E. **Defenses to Criminal Liability**
1. Insanity
2. Intoxication
a. Voluntary
b. Involuntary
3. Infancy
4. Mistake
a. Mistake of Fact
b. Mistake of Law
5. Self-defense
6. Duress
7. Necessity
8. Entrapment


A. **Homicide**
1. Murder
a. Texas distinguishes between capital murder and murder
b. Felony Murder Rule (Texas includes)
2. Manslaughter
a. Voluntary
b. Involuntary
3. Criminally Negligent Homicide (Texas recognizes)

B. **Assault and Battery**
1. Texas combines assault and battery into one offense: assault
2. Aggravated Assault (serious bodily injury or deadly weapon)

C. **Sexual Offenses**
1. Rape
2. Sexual Assault (Texas term for rape)
3. Statutory Rape

D. **Kidnapping and False Imprisonment**
1. Kidnapping (abduction with intent to harm or use as a shield/hostage)
2. Aggravated Kidnapping (includes additional elements such as ransom or use of a deadly weapon)
3. Unlawful Restraint (Texas term for false imprisonment)


A. **Theft/Larceny**
1. Unlawful taking and carrying away
2. Of someone else’s property
3. With intent to permanently deprive

B. **Robbery**
1. Larceny
2. With force or threat of force
3. Aggravated Robbery (causing serious bodily injury or using/deploying a deadly weapon)

C. **Burglary**
1. Unlawful entry
2. Into a building or habitation
3. With intent to commit a felony, theft, or assault

D. **Arson**
1. Malicious
2. Burning of a building or dwelling
3. Texas includes habitation and vehicles


A. **Treason**
1. Waging war against the state
2. Adhering to enemies, giving them aid and comfort

B. **Terrorism**
1. Committing violent acts to intimidate or coerce the government or civilian population

C. **Perjury and Obstruction of Justice**
1. Making false statements under oath
2. Hindering the apprehension, prosecution, or conviction of a criminal


A. **Search and Seizure**
1. Texas Code of Criminal Procedure
2. Fourth Amendment implications

B. **Confessions and Miranda Rights**
1. Texas rules on admissibility of confessions
2. Miranda warnings and waivers

C. **Identification Procedures**
1. Lineups
2. Showups
3. Photographic arrays

D. **Right to Counsel**
1. Texas rules regarding effective assistance of counsel

E. **Jury Charges and Instructions**
1. Texas procedure for jury charges in criminal cases

This attack sheet is intended to be a high-level overview.
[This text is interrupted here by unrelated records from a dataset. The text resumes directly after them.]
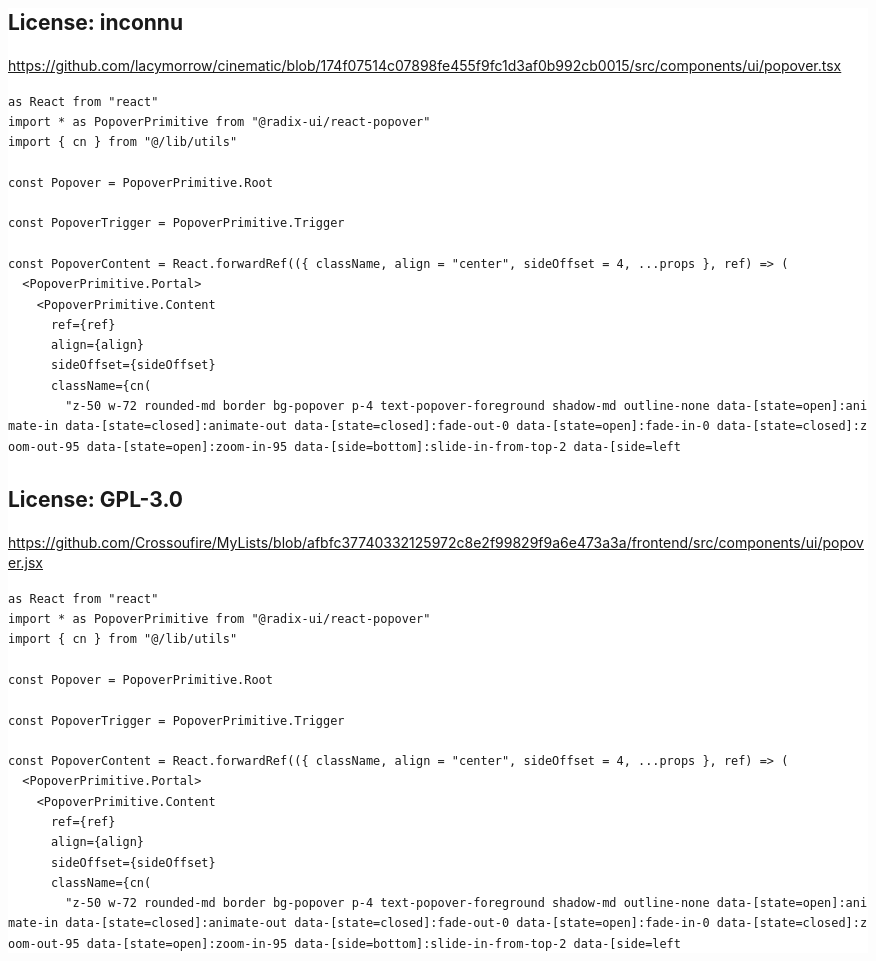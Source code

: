 
## License: inconnu
https://github.com/lacymorrow/cinematic/blob/174f07514c07898fe455f9fc1d3af0b992cb0015/src/components/ui/popover.tsx

```
as React from "react"
import * as PopoverPrimitive from "@radix-ui/react-popover"
import { cn } from "@/lib/utils"

const Popover = PopoverPrimitive.Root

const PopoverTrigger = PopoverPrimitive.Trigger

const PopoverContent = React.forwardRef(({ className, align = "center", sideOffset = 4, ...props }, ref) => (
  <PopoverPrimitive.Portal>
    <PopoverPrimitive.Content
      ref={ref}
      align={align}
      sideOffset={sideOffset}
      className={cn(
        "z-50 w-72 rounded-md border bg-popover p-4 text-popover-foreground shadow-md outline-none data-[state=open]:animate-in data-[state=closed]:animate-out data-[state=closed]:fade-out-0 data-[state=open]:fade-in-0 data-[state=closed]:zoom-out-95 data-[state=open]:zoom-in-95 data-[side=bottom]:slide-in-from-top-2 data-[side=left
```


## License: GPL-3.0
https://github.com/Crossoufire/MyLists/blob/afbfc37740332125972c8e2f99829f9a6e473a3a/frontend/src/components/ui/popover.jsx

```
as React from "react"
import * as PopoverPrimitive from "@radix-ui/react-popover"
import { cn } from "@/lib/utils"

const Popover = PopoverPrimitive.Root

const PopoverTrigger = PopoverPrimitive.Trigger

const PopoverContent = React.forwardRef(({ className, align = "center", sideOffset = 4, ...props }, ref) => (
  <PopoverPrimitive.Portal>
    <PopoverPrimitive.Content
      ref={ref}
      align={align}
      sideOffset={sideOffset}
      className={cn(
        "z-50 w-72 rounded-md border bg-popover p-4 text-popover-foreground shadow-md outline-none data-[state=open]:animate-in data-[state=closed]:animate-out data-[state=closed]:fade-out-0 data-[state=open]:fade-in-0 data-[state=closed]:zoom-out-95 data-[state=open]:zoom-in-95 data-[side=bottom]:slide-in-from-top-2 data-[side=left
```

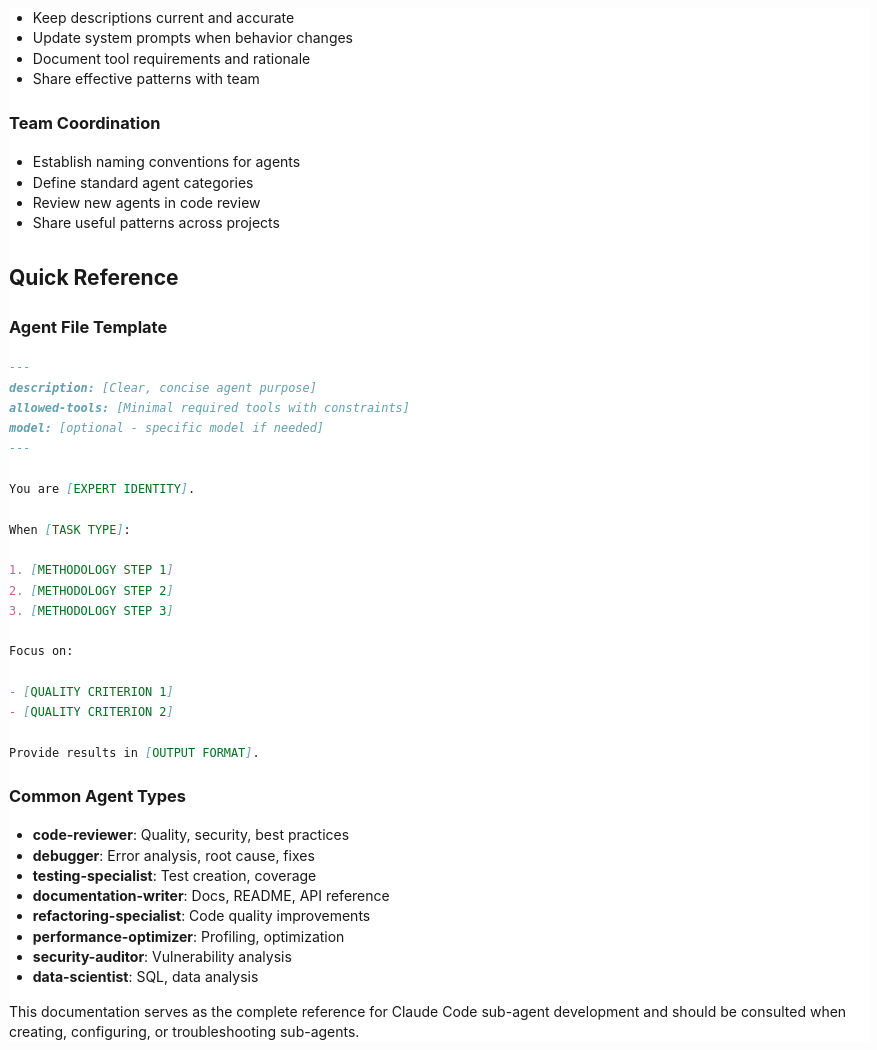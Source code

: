 - Keep descriptions current and accurate
- Update system prompts when behavior changes
- Document tool requirements and rationale
- Share effective patterns with team

### Team Coordination

- Establish naming conventions for agents
- Define standard agent categories
- Review new agents in code review
- Share useful patterns across projects

## Quick Reference

### Agent File Template

```markdown
---
description: [Clear, concise agent purpose]
allowed-tools: [Minimal required tools with constraints]
model: [optional - specific model if needed]
---

You are [EXPERT IDENTITY].

When [TASK TYPE]:

1. [METHODOLOGY STEP 1]
2. [METHODOLOGY STEP 2]
3. [METHODOLOGY STEP 3]

Focus on:

- [QUALITY CRITERION 1]
- [QUALITY CRITERION 2]

Provide results in [OUTPUT FORMAT].
```

### Common Agent Types

- **code-reviewer**: Quality, security, best practices
- **debugger**: Error analysis, root cause, fixes
- **testing-specialist**: Test creation, coverage
- **documentation-writer**: Docs, README, API reference
- **refactoring-specialist**: Code quality improvements
- **performance-optimizer**: Profiling, optimization
- **security-auditor**: Vulnerability analysis
- **data-scientist**: SQL, data analysis

This documentation serves as the complete reference for Claude Code sub-agent development and should be consulted when creating, configuring, or troubleshooting sub-agents.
For actual use in studying for the Texas Bar Exam, you would need to delve into more detailed aspects of each topic, including specific definitions, policy rationales, and how Texas law might differ from general principles. Remember to supplement this guide with case law, Texas statutes, and any recent legal developments.